§ **Stored data entries**:
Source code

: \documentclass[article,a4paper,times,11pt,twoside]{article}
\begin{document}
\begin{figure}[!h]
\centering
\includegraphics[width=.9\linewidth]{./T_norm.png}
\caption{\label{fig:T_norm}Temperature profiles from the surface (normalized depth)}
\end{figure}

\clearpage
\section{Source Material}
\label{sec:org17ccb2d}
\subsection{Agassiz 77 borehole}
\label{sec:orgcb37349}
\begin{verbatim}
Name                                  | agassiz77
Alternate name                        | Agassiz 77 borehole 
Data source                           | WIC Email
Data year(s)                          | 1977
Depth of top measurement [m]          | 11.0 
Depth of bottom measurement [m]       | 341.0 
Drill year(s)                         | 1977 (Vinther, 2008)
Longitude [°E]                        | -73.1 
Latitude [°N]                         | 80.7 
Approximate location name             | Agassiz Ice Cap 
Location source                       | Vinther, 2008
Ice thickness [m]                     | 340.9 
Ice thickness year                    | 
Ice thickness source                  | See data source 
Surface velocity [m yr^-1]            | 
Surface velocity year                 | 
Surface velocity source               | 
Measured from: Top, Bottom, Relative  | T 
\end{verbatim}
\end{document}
==
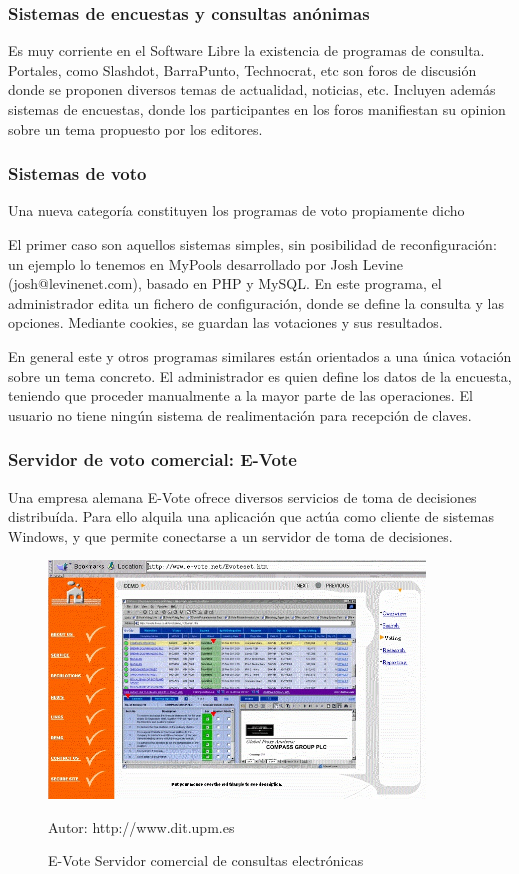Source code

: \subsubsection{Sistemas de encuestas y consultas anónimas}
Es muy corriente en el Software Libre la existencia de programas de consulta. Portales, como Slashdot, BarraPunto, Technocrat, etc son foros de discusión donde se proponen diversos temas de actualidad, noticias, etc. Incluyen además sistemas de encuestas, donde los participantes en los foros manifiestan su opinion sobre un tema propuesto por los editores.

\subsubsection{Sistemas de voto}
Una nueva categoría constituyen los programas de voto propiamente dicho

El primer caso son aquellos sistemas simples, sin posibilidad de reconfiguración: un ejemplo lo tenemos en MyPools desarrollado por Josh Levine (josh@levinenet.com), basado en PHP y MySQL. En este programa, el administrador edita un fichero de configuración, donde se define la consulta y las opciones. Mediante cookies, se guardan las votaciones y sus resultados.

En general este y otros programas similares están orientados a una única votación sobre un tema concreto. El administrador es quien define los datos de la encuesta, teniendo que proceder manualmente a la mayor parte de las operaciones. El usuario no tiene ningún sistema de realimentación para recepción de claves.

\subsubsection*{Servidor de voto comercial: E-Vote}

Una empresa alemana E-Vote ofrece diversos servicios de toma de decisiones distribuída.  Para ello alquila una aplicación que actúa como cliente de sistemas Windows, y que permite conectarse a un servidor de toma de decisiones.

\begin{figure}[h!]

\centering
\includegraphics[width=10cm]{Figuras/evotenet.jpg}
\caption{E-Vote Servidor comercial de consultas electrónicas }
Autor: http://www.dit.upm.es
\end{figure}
...
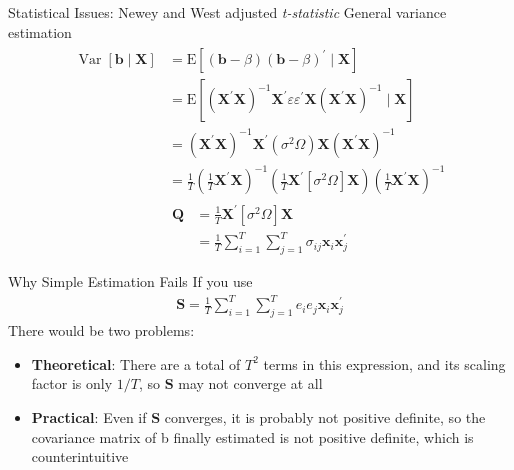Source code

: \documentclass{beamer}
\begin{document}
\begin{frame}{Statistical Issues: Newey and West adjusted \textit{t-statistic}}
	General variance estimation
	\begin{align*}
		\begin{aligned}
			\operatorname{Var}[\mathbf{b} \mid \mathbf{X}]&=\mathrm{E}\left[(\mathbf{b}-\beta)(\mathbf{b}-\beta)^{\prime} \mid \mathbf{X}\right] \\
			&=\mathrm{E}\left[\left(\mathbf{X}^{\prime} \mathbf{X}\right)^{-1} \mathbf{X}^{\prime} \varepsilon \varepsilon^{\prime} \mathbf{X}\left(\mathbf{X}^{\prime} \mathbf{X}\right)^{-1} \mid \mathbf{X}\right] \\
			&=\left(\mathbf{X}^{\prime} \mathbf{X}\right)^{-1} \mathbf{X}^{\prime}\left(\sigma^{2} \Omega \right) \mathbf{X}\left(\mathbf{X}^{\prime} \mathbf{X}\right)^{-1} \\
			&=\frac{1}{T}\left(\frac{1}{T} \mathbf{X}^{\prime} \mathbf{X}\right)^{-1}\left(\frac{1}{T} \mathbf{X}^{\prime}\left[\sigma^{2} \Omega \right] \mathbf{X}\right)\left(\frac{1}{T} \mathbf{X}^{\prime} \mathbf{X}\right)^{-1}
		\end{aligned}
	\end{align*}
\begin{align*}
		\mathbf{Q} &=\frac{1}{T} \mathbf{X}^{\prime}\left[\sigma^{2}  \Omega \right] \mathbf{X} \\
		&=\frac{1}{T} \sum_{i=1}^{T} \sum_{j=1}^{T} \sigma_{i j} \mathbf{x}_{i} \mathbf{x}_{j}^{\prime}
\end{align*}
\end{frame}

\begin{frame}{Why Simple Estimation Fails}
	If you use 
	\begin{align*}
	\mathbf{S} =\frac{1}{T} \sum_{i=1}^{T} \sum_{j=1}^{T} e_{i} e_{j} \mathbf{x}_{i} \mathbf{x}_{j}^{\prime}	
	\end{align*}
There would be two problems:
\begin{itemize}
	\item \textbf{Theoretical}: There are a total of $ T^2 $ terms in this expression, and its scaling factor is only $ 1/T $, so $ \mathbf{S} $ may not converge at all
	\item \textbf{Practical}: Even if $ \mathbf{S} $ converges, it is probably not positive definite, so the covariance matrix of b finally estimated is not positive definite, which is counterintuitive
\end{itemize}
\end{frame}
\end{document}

§ **Task details**:
Please show the lines in the entries above that hold the string "from".

§ **Output below**:
\caption{\label{fig:T_norm}Temperature profiles from the surface (normalized depth)}
Measured from: Top, Bottom, Relative  | T 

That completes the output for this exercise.